Turn off your lathe between each grit to check it. 
If you are talking about finishing CA or plastics or other man made materials, you should be wet sanding. Use enough water to keep the paper well lubed. It should produce a slurry of water and residue off whatever you are sanding. Rinse your paper often to keep it clean. Once or twice during each grit. 90 seconds to 2 minutes per grit should be enough. And try to keep your paper off of the bushing. The bushings will produce a residue and contaminate the blank. 
If you are sanding wood, again, try to keep the paper off of the bushings. It's easier to keep it clean, then to try to clean it.


----------



## rherrell (Sep 26, 2007)

I have an air hose at my lathe and use compressed air between grits. If I feel like something needs to be wiped off I use CA accelerator. Evaporates almost instantly. I don't wet sand anything.


----------



## stevers (Sep 26, 2007)

I used to say that too. Till I tried it.


----------



## rherrell (Sep 26, 2007)

Fair enough. I'll try it. Stay tuned!


----------



## stevers (Sep 26, 2007)

Good Man, you'll be presently surprised.


----------



## GaryMGg (Sep 26, 2007)

I'm sold on wet-sanding for wood and/or acrylics.
I wet sand by taking a piece of 300-count white sheet and dipping it in water, getting it fully wet but not dripping. I move this folded pad back and forth under the blank while moving MM over the blank coincidental with the wet pad. I don't have rust problems caused by wet sanding this way and I get a good finish most of the time. When I don't it's because I screwed up something I was doing: too much pressure, too much heat, or not paying attention to what I'm doing.


----------



## ElMostro (Sep 27, 2007)

I wet sand with mineral spirits (MS)starting with 600 grit.  I wet a rag with MS and hold it under the blank as it spins and hold the sandpaper over the blank.  As you sand not only does the rag lubricate it also cleans the sawdust AND you don't produce the fine dust.  The only downside is that the paper clogs up a bit faster BUT I achieve a much smoother finish.  I have also noticed it allows my BLO/CA finish to go on a lot smoother.


----------



## BigguyZ (Sep 27, 2007)

> _Originally posted by ElMostro_
> <br />I wet sand with mineral spirits (MS)starting with 600 grit.  I wet a rag with MS and hold it under the blank as it spins and hold the sandpaper over the blank.  As you sand not only does the rag lubricate it also cleans the sawdust AND you don't produce the fine dust.  The only downside is that the paper clogs up a bit faster BUT I achieve a much smoother finish.  I have also noticed it allows my BLO/CA finish to go on a lot smoother.
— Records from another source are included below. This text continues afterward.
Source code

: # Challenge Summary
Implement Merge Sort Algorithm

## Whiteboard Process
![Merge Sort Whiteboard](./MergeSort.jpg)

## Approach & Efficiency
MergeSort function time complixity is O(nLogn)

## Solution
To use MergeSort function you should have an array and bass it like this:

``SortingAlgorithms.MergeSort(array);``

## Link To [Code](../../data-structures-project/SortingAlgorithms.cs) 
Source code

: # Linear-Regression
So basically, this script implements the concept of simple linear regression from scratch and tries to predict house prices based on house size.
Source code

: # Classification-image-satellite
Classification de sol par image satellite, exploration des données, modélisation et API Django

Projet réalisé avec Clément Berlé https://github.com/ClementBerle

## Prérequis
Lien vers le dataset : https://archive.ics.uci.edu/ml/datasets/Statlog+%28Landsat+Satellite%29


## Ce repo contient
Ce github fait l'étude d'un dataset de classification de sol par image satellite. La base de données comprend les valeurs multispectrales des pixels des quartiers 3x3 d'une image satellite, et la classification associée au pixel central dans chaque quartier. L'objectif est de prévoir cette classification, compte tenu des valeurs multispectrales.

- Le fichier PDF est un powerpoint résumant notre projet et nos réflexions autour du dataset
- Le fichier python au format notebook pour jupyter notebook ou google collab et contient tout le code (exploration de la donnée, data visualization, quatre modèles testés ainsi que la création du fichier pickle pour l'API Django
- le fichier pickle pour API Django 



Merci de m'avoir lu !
That's what I do.  I used to use water for acrylics, but I find that mineral spirits works just as well and won't corrode the lathe bed...


----------



## bradh (Sep 27, 2007)

I found that mineral spirts sometimes leaves a white film on the blank. The film is more noticable on a dark wood.
  When I wet sand, I do it with BLO.
Brad
HardingPens.com


----------



## jeffj13 (Sep 28, 2007)

I finish my pens with lacquer and wet sand with mineral spirits.  Never had a problem with with a film.  

Brad, is there a reason you use BLO instead of mineral oil?

jeff


----------



## bradh (Sep 28, 2007)

I have BLO handy for my BLO/CA finish.


----------



## coyote (Oct 3, 2007)

After time, I have found that some wood and other materials that you need to wet sand and other times you dont. I have also found out if you get an even coat with blo/ca it makes a differece. I turned another black walnut, and on the first try I was ready to throw it in the trash. I sanded back down cleaned it up and started again with an even coat of ca. Did not wet sand the secound time. Started with 320-600. I even used 2400mm. Last I put a little friction polish on and some Novus scratch remover on with a paper towel. Volia nice glass like finish on what started out to be a nightmare.


----------